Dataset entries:
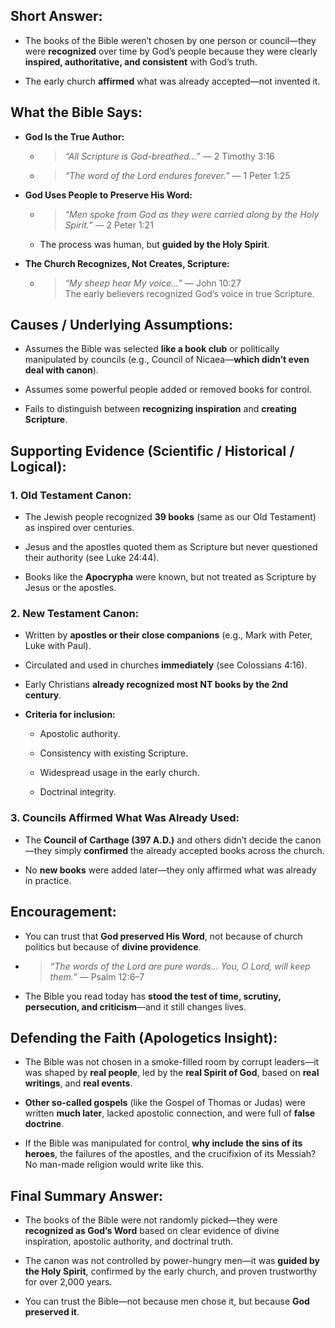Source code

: ## Short Answer:

- The books of the Bible weren’t chosen by one person or council—they were **recognized** over time by God’s people because they were clearly **inspired, authoritative, and consistent** with God’s truth.
    
- The early church **affirmed** what was already accepted—not invented it.

## What the Bible Says:

- **God Is the True Author:**
    
    - > _“All Scripture is God-breathed…”_ — 2 Timothy 3:16
        
    - > _“The word of the Lord endures forever.”_ — 1 Peter 1:25
        
- **God Uses People to Preserve His Word:**
    
    - > _“Men spoke from God as they were carried along by the Holy Spirit.”_ — 2 Peter 1:21
        
    - The process was human, but **guided by the Holy Spirit**.
        
- **The Church Recognizes, Not Creates, Scripture:**
    
    - > _“My sheep hear My voice…”_ — John 10:27  
        > The early believers recognized God’s voice in true Scripture.
        
## Causes / Underlying Assumptions:

- Assumes the Bible was selected **like a book club** or politically manipulated by councils (e.g., Council of Nicaea—**which didn’t even deal with canon**).
    
- Assumes some powerful people added or removed books for control.
    
- Fails to distinguish between **recognizing inspiration** and **creating Scripture**.

## Supporting Evidence (Scientific / Historical / Logical):

### 1. **Old Testament Canon:**

- The Jewish people recognized **39 books** (same as our Old Testament) as inspired over centuries.
    
- Jesus and the apostles quoted them as Scripture but never questioned their authority (see Luke 24:44).
    
- Books like the **Apocrypha** were known, but not treated as Scripture by Jesus or the apostles.
    

### 2. **New Testament Canon:**

- Written by **apostles or their close companions** (e.g., Mark with Peter, Luke with Paul).
    
- Circulated and used in churches **immediately** (see Colossians 4:16).
    
- Early Christians **already recognized most NT books by the 2nd century**.
    
- **Criteria for inclusion:**
    
    - Apostolic authority.
        
    - Consistency with existing Scripture.
        
    - Widespread usage in the early church.
        
    - Doctrinal integrity.
        

### 3. **Councils Affirmed What Was Already Used:**

- The **Council of Carthage (397 A.D.)** and others didn’t decide the canon—they simply **confirmed** the already accepted books across the church.
    
- No **new books** were added later—they only affirmed what was already in practice.

## Encouragement:

- You can trust that **God preserved His Word**, not because of church politics but because of **divine providence**.
    
- > _“The words of the Lord are pure words… You, O Lord, will keep them.”_ — Psalm 12:6–7
    
- The Bible you read today has **stood the test of time, scrutiny, persecution, and criticism**—and it still changes lives.

## Defending the Faith (Apologetics Insight):

- The Bible was not chosen in a smoke-filled room by corrupt leaders—it was shaped by **real people**, led by the **real Spirit of God**, based on **real writings**, and **real events**.
    
- **Other so-called gospels** (like the Gospel of Thomas or Judas) were written **much later**, lacked apostolic connection, and were full of **false doctrine**.
    
- If the Bible was manipulated for control, **why include the sins of its heroes**, the failures of the apostles, and the crucifixion of its Messiah?  
    No man-made religion would write like this.

## Final Summary Answer:

- The books of the Bible were not randomly picked—they were **recognized as God’s Word** based on clear evidence of divine inspiration, apostolic authority, and doctrinal truth.
    
- The canon was not controlled by power-hungry men—it was **guided by the Holy Spirit**, confirmed by the early church, and proven trustworthy for over 2,000 years.
    
- You can trust the Bible—not because men chose it, but because **God preserved it**.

→ **PROBLEM DETAILS**
Every line above has to be output exactly; the pictures must be dropped.

→ **YOUR SOLUTION**
Source code

: ## Short Answer:

- The books of the Bible weren’t chosen by one person or council—they were **recognized** over time by God’s people because they were clearly **inspired, authoritative, and consistent** with God’s truth.
    
- The early church **affirmed** what was already accepted—not invented it.

## What the Bible Says:

- **God Is the True Author:**
    
    - > _“All Scripture is God-breathed…”_ — 2 Timothy 3:16
        
    - > _“The word of the Lord endures forever.”_ — 1 Peter 1:25
        
- **God Uses People to Preserve His Word:**
    
    - > _“Men spoke from God as they were carried along by the Holy Spirit.”_ — 2 Peter 1:21
        
    - The process was human, but **guided by the Holy Spirit**.
        
- **The Church Recognizes, Not Creates, Scripture:**
    
    - > _“My sheep hear My voice…”_ — John 10:27  
        > The early believers recognized God’s voice in true Scripture.
        
## Causes / Underlying Assumptions:

- Assumes the Bible was selected **like a book club** or politically manipulated by councils (e.g., Council of Nicaea—**which didn’t even deal with canon**).
    
- Assumes some powerful people added or removed books for control.
    
- Fails to distinguish between **recognizing inspiration** and **creating Scripture**.

## Supporting Evidence (Scientific / Historical / Logical):

### 1. **Old Testament Canon:**

- The Jewish people recognized **39 books** (same as our Old Testament) as inspired over centuries.
    
- Jesus and the apostles quoted them as Scripture but never questioned their authority (see Luke 24:44).
    
- Books like the **Apocrypha** were known, but not treated as Scripture by Jesus or the apostles.
    

### 2. **New Testament Canon:**

- Written by **apostles or their close companions** (e.g., Mark with Peter, Luke with Paul).
    
- Circulated and used in churches **immediately** (see Colossians 4:16).
    
- Early Christians **already recognized most NT books by the 2nd century**.
    
- **Criteria for inclusion:**
    
    - Apostolic authority.
        
    - Consistency with existing Scripture.
        
    - Widespread usage in the early church.
        
    - Doctrinal integrity.
        

### 3. **Councils Affirmed What Was Already Used:**

- The **Council of Carthage (397 A.D.)** and others didn’t decide the canon—they simply **confirmed** the already accepted books across the church.
    
- No **new books** were added later—they only affirmed what was already in practice.

## Encouragement:

- You can trust that **God preserved His Word**, not because of church politics but because of **divine providence**.
    
- > _“The words of the Lord are pure words… You, O Lord, will keep them.”_ — Psalm 12:6–7
    
- The Bible you read today has **stood the test of time, scrutiny, persecution, and criticism**—and it still changes lives.

## Defending the Faith (Apologetics Insight):

- The Bible was not chosen in a smoke-filled room by corrupt leaders—it was shaped by **real people**, led by the **real Spirit of God**, based on **real writings**, and **real events**.
    
- **Other so-called gospels** (like the Gospel of Thomas or Judas) were written **much later**, lacked apostolic connection, and were full of **false doctrine**.
    
- If the Bible was manipulated for control, **why include the sins of its heroes**, the failures of the apostles, and the crucifixion of its Messiah?  
    No man-made religion would write like this.

## Final Summary Answer:

- The books of the Bible were not randomly picked—they were **recognized as God’s Word** based on clear evidence of divine inspiration, apostolic authority, and doctrinal truth.
    
- The canon was not controlled by power-hungry men—it was **guided by the Holy Spirit**, confirmed by the early church, and proven trustworthy for over 2,000 years.
    
- You can trust the Bible—not because men chose it, but because **God preserved it**.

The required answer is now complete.